Sen. Orrin Hatch (R-UT)

The Centers for Medicare & Medicaid Services relies too much on investigating improper Medicare payments after they’re made instead of preventing them to begin with, Republican lawmakers said Monday.

In a letter to CMS Acting Administrator Andy Slavitt, the chairmen of three Congressional committees expressed concern over the agency’s reliance on the so-called “pay and chase” method of tracking down improper payments after they were made. The letter’s authors include Senate Finance Committee Chairman Orrin Hatch (R-UT), House Ways and Means Committee Chairman Kevin Brady (R-TX), and House Energy and Commerce Committee Chairman Fred Upton (R-MI).

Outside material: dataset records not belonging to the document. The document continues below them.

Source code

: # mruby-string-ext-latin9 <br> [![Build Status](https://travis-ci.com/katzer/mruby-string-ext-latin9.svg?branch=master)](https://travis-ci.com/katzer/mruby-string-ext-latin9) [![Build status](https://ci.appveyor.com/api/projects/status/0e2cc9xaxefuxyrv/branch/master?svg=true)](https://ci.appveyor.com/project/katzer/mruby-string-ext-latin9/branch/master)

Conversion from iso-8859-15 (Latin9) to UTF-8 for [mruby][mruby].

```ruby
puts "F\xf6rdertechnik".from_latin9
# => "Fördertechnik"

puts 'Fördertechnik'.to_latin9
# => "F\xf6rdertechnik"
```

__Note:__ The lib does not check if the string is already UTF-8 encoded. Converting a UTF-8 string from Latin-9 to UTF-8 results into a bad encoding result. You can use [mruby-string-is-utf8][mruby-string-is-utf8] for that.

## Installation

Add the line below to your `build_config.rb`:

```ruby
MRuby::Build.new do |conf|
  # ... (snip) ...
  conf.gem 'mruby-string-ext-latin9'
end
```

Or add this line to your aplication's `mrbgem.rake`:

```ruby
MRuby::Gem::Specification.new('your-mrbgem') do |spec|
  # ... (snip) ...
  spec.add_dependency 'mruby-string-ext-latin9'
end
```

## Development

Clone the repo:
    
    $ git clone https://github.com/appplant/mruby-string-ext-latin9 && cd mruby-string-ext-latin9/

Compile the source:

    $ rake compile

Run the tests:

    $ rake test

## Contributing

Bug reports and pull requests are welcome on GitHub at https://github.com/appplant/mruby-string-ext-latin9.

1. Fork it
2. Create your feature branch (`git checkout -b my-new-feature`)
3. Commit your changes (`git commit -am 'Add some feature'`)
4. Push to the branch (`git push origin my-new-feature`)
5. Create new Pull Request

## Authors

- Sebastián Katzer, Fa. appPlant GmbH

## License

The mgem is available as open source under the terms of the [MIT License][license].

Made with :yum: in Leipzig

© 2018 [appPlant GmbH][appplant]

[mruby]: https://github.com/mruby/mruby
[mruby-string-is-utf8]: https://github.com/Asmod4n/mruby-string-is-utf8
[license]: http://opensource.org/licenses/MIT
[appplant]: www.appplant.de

The pay and chase method is “outdated,” the lawmakers wrote, and takes away from efforts made in recent years to prevent improper payments, such as the Fraud Prevention System. The “enormous” issue came to a head last year when the Medicare Fee-for-Service Program had a 12.1% error rate, with 12 cents of every dollar being misspent, the chairmen noted.

“… Each dollar lost to fraud is a dollar that is not used to benefit patients,” the lawmakers wrote. “This represents a significant burden on the program and taxpayers.”

The group requested CMS submit information on fraud investigations, “filters” used by the Fraud Prevention System to stop improper claims, the amount the prevention system has returned to the Medicare program, and the process the agency uses to monitor the effectiveness of the fraud prevention models. That information is due back to the lawmakers by Sept. 26.